Hurt Hawks

You might think that Jeffers was describing the same hawk if he hadn't added that essential S and broken the poem into two (unequal) parts. Each part focuses on a different occasion, but they're both very related.

Here's the thing. It's hard to know what a poet's intention is just by reading a poem. Maybe Jeffers wrote two poems about hurt hawks at different times and one day was looking through his files and said, "hey, these two poems would work great together." If that's the case, then the two parts can help you realize this sort of thing isn't a one off. Here's a guy who makes a practice of studying the animals around him. They make him think.

The lines are unrhymed and mostly in free verse, and are of varying lengths.

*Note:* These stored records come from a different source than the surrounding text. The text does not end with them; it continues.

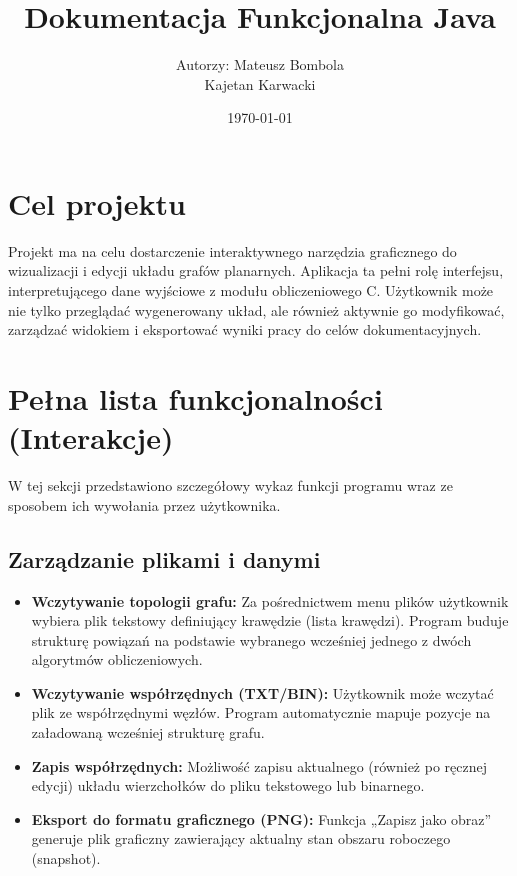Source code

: \documentclass[12pt, a4paper]{article}
\title{\vspace*{3cm} \textbf{Dokumentacja Funkcjonalna Java}}
\author{Autorzy: Mateusz Bombola \\ Kajetan Karwacki}
\date{\today}
\begin{document}
\maketitle
\thispagestyle{empty}

\newpage
\tableofcontents
\newpage

\section{Cel projektu}
Projekt ma na celu dostarczenie interaktywnego narzędzia graficznego do wizualizacji i edycji układu grafów planarnych. Aplikacja ta pełni rolę interfejsu, interpretującego dane wyjściowe z modułu obliczeniowego C. Użytkownik może nie tylko przeglądać wygenerowany układ, ale również aktywnie go modyfikować, zarządzać widokiem i eksportować wyniki pracy do celów dokumentacyjnych.

\section{Pełna lista funkcjonalności (Interakcje)}
W tej sekcji przedstawiono szczegółowy wykaz funkcji programu wraz ze sposobem ich wywołania przez użytkownika.

\subsection{Zarządzanie plikami i danymi}
\begin{itemize}[label=$\square$]
    \item \textbf{Wczytywanie topologii grafu:} Za pośrednictwem menu plików użytkownik wybiera plik tekstowy definiujący krawędzie (lista krawędzi). Program buduje strukturę powiązań na podstawie wybranego wcześniej jednego z dwóch algorytmów obliczeniowych.
    \item \textbf{Wczytywanie współrzędnych (TXT/BIN):} Użytkownik może wczytać plik ze współrzędnymi węzłów. Program automatycznie mapuje pozycje na załadowaną wcześniej strukturę grafu.
    \item \textbf{Zapis współrzędnych:} Możliwość zapisu aktualnego (również po ręcznej edycji) układu wierzchołków do pliku tekstowego lub binarnego.
    \item \textbf{Eksport do formatu graficznego (PNG):} Funkcja „Zapisz jako obraz” generuje plik graficzny zawierający aktualny stan obszaru roboczego (snapshot).
\end{itemize}
\end{document}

It makes sense that the content of these lines is about sky and limits, both of these creatures' mobility and, finally, their lives. The lines alternate, long and short, making you think of duration and abrupt ends.

Taking a (wide) page from Walt Whitman's book, Jeffers is famous for the long line that sometimes has to wrap around to fit. Such long lines are offset by shorter bits, which break up the look of the poem, but also call attention to some of its key ideas:

No more to use the sky forever but live with famine
And pain a few days: cat nor coyote
Will shorten the week of waiting for death, there is game without talons.
(3-5)

You know how time seems to fly when you're having fun, and drag when you're at the dentist? It's all based upon perspective. What may be a short time for a cat or coyote might seem like eternity to a hurt hawk.

Jeffers' earlier verse was in strict meter and rhyme, but he felt that was conventional and later was totally embarrassed by his earlier work, to the point where he wanted to drown the early poems. But you still can hear iambic echoes here and there in this poem:

I'd sooner, except the penalties, kill a man than a hawk;
(Line 18)

The classic meter of this line makes it oh so quotable. There's something about the old classic forms that makes whatever you say all the more elegant. It's like the saying that the phone book read in French sounds romantic. Almost anything given meter will seem, well, more poetic. It adds authority to any declaration, and this line definitely stands out among the rest

The combination of free verse and more controlled meter could remind readers of the range and limits of the hawk's own freedom. In any case, the variety certainly keeps things lively.